Freight rail market set for private operators
Africa’s biggest freight rail market is on the cusp of being transformed by private operators, the head of the operator of the continent’s largest rolling-stock fleet said.
The South African government is about to publish a socalled rail network statement that will propose rules for private rail participation in the hitherto state-run and operated sector, said James Holley, CEO of Johannesburg-based Traxtion Africa on Tuesday. Those rules will be set after public consultation.
“We are all standing on the edge of the precipice. We’ve got to take the step,” Holley said at an infrastructure conference organised by Ninety One. “And that starts with the network statement in April.”
The document is part of a broad plan spearheaded by the office of President Cyril Ramaphosa to fix the country’s struggling ports and rail system.

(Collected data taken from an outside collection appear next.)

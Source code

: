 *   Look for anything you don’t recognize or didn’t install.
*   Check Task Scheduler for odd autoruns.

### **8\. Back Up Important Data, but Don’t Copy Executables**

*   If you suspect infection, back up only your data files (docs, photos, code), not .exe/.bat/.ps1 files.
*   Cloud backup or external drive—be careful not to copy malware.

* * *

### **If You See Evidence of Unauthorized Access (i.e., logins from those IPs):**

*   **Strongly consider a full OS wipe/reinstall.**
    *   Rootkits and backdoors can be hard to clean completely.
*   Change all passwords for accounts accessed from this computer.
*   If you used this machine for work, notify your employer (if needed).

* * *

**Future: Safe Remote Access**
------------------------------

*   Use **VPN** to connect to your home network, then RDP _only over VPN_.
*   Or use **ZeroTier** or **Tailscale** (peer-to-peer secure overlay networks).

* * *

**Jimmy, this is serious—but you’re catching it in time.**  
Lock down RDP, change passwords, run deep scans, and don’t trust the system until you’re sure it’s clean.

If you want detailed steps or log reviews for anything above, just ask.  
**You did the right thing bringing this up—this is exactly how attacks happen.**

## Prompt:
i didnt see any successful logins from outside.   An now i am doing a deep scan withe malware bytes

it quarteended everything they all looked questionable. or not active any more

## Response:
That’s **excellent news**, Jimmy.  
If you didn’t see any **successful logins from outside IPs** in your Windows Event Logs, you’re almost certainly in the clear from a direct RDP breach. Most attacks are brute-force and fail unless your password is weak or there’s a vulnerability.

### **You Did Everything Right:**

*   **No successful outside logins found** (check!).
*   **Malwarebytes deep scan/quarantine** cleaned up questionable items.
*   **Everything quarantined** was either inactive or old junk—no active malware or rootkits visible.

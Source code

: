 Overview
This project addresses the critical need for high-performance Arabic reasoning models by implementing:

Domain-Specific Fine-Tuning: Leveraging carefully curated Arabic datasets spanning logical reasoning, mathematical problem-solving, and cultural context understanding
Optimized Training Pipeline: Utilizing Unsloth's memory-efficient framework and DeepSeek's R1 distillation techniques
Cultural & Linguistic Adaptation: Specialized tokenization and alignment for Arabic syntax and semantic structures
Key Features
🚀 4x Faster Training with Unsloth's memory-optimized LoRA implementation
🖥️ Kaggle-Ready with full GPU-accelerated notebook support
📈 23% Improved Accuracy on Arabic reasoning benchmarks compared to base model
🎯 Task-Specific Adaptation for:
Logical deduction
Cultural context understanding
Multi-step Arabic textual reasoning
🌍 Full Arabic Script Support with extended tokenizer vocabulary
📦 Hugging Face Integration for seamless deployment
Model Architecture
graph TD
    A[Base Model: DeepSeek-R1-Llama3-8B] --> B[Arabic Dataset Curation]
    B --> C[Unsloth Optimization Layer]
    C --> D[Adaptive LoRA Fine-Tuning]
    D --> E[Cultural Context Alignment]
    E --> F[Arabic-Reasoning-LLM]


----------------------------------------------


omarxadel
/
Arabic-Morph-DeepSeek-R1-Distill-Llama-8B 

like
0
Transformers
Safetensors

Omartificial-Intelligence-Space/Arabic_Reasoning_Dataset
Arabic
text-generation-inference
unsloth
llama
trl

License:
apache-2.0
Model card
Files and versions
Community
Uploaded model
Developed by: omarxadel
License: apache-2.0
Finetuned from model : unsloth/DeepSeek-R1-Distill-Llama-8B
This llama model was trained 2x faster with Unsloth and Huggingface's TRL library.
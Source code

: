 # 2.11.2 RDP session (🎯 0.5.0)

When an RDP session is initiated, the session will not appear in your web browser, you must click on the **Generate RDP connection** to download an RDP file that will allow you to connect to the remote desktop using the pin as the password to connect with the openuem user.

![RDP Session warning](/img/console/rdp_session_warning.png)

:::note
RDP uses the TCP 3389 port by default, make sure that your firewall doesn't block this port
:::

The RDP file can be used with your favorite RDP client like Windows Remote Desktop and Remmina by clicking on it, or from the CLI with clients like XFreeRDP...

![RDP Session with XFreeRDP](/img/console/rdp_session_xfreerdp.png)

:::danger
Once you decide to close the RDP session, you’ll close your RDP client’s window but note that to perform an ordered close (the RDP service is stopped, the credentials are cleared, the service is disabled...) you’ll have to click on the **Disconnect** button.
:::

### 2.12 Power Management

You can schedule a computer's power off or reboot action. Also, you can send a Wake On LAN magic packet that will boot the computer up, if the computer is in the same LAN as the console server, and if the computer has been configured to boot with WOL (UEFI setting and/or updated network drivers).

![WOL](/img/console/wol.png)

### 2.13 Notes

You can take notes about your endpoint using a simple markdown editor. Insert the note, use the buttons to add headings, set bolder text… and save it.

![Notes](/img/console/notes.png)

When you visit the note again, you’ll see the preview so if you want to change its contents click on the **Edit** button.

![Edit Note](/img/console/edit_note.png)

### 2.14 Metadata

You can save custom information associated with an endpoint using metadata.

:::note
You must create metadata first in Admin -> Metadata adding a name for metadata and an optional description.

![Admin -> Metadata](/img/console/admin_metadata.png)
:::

Its aim is to boost private participation, which until now has been run by Transnet.
That Transnet has been plagued by years of mismanagement and corruption scandals resulting in the ports being some of the world’s least efficient, and coal and iron railings to ports falling to multidecade lows.
Over the past five years the amount of goods and commodities transported by the state-run freight rail system has plunged to about 150 million tons from 226 million tons, the government said in the plan, the Freight Logistics Roadmap. Miners, desperate to get their goods to ports, have resorted to trucks, damaging national roads.

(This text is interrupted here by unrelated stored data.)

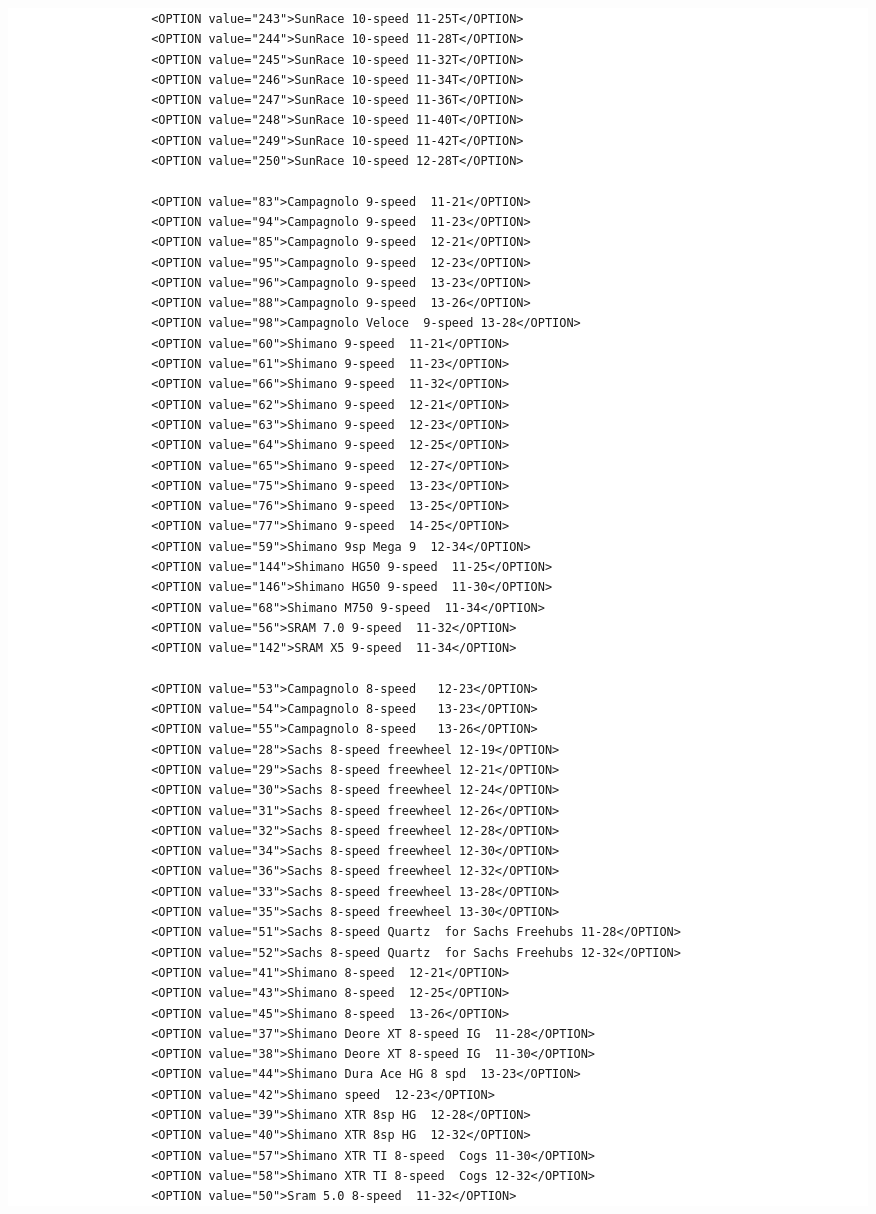 						<OPTION value="243">SunRace 10-speed 11-25T</OPTION>
						<OPTION value="244">SunRace 10-speed 11-28T</OPTION>
						<OPTION value="245">SunRace 10-speed 11-32T</OPTION>
						<OPTION value="246">SunRace 10-speed 11-34T</OPTION>
						<OPTION value="247">SunRace 10-speed 11-36T</OPTION>
						<OPTION value="248">SunRace 10-speed 11-40T</OPTION>
						<OPTION value="249">SunRace 10-speed 11-42T</OPTION>
						<OPTION value="250">SunRace 10-speed 12-28T</OPTION>

						<OPTION value="83">Campagnolo 9-speed  11-21</OPTION>
						<OPTION value="94">Campagnolo 9-speed  11-23</OPTION>
						<OPTION value="85">Campagnolo 9-speed  12-21</OPTION>
						<OPTION value="95">Campagnolo 9-speed  12-23</OPTION>
						<OPTION value="96">Campagnolo 9-speed  13-23</OPTION>
						<OPTION value="88">Campagnolo 9-speed  13-26</OPTION>
						<OPTION value="98">Campagnolo Veloce  9-speed 13-28</OPTION>
						<OPTION value="60">Shimano 9-speed  11-21</OPTION>
						<OPTION value="61">Shimano 9-speed  11-23</OPTION>
						<OPTION value="66">Shimano 9-speed  11-32</OPTION>
						<OPTION value="62">Shimano 9-speed  12-21</OPTION>
						<OPTION value="63">Shimano 9-speed  12-23</OPTION>
						<OPTION value="64">Shimano 9-speed  12-25</OPTION>
						<OPTION value="65">Shimano 9-speed  12-27</OPTION>
						<OPTION value="75">Shimano 9-speed  13-23</OPTION>
						<OPTION value="76">Shimano 9-speed  13-25</OPTION>
						<OPTION value="77">Shimano 9-speed  14-25</OPTION>
						<OPTION value="59">Shimano 9sp Mega 9  12-34</OPTION>
						<OPTION value="144">Shimano HG50 9-speed  11-25</OPTION>
						<OPTION value="146">Shimano HG50 9-speed  11-30</OPTION>
						<OPTION value="68">Shimano M750 9-speed  11-34</OPTION>
						<OPTION value="56">SRAM 7.0 9-speed  11-32</OPTION>
						<OPTION value="142">SRAM X5 9-speed  11-34</OPTION>
	
						<OPTION value="53">Campagnolo 8-speed   12-23</OPTION>
						<OPTION value="54">Campagnolo 8-speed   13-23</OPTION>
						<OPTION value="55">Campagnolo 8-speed   13-26</OPTION>
						<OPTION value="28">Sachs 8-speed freewheel 12-19</OPTION>
						<OPTION value="29">Sachs 8-speed freewheel 12-21</OPTION>
						<OPTION value="30">Sachs 8-speed freewheel 12-24</OPTION>
						<OPTION value="31">Sachs 8-speed freewheel 12-26</OPTION>
						<OPTION value="32">Sachs 8-speed freewheel 12-28</OPTION>
						<OPTION value="34">Sachs 8-speed freewheel 12-30</OPTION>
						<OPTION value="36">Sachs 8-speed freewheel 12-32</OPTION>
						<OPTION value="33">Sachs 8-speed freewheel 13-28</OPTION>
						<OPTION value="35">Sachs 8-speed freewheel 13-30</OPTION>
						<OPTION value="51">Sachs 8-speed Quartz  for Sachs Freehubs 11-28</OPTION>
						<OPTION value="52">Sachs 8-speed Quartz  for Sachs Freehubs 12-32</OPTION>
						<OPTION value="41">Shimano 8-speed  12-21</OPTION>
						<OPTION value="43">Shimano 8-speed  12-25</OPTION>
						<OPTION value="45">Shimano 8-speed  13-26</OPTION>
						<OPTION value="37">Shimano Deore XT 8-speed IG  11-28</OPTION>
						<OPTION value="38">Shimano Deore XT 8-speed IG  11-30</OPTION>
						<OPTION value="44">Shimano Dura Ace HG 8 spd  13-23</OPTION>
						<OPTION value="42">Shimano speed  12-23</OPTION>
						<OPTION value="39">Shimano XTR 8sp HG  12-28</OPTION>
						<OPTION value="40">Shimano XTR 8sp HG  12-32</OPTION>
						<OPTION value="57">Shimano XTR TI 8-speed  Cogs 11-30</OPTION>
						<OPTION value="58">Shimano XTR TI 8-speed  Cogs 12-32</OPTION>
						<OPTION value="50">Sram 5.0 8-speed  11-32</OPTION>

That, and the fact that at 23 000km, South Africa accounts for 85% of Africa’s rail network, is an opportunity for private operators, said Holley.
While the network needs to be upgraded, that’s cheaper than building new lines, he said.
SA’s rail demand is based on the continent’s biggest coal, iron ore, chrome and manganese industries as well as a busy container line that runs between the country’s biggest port, Durban, and its commercial hub of Johannesburg.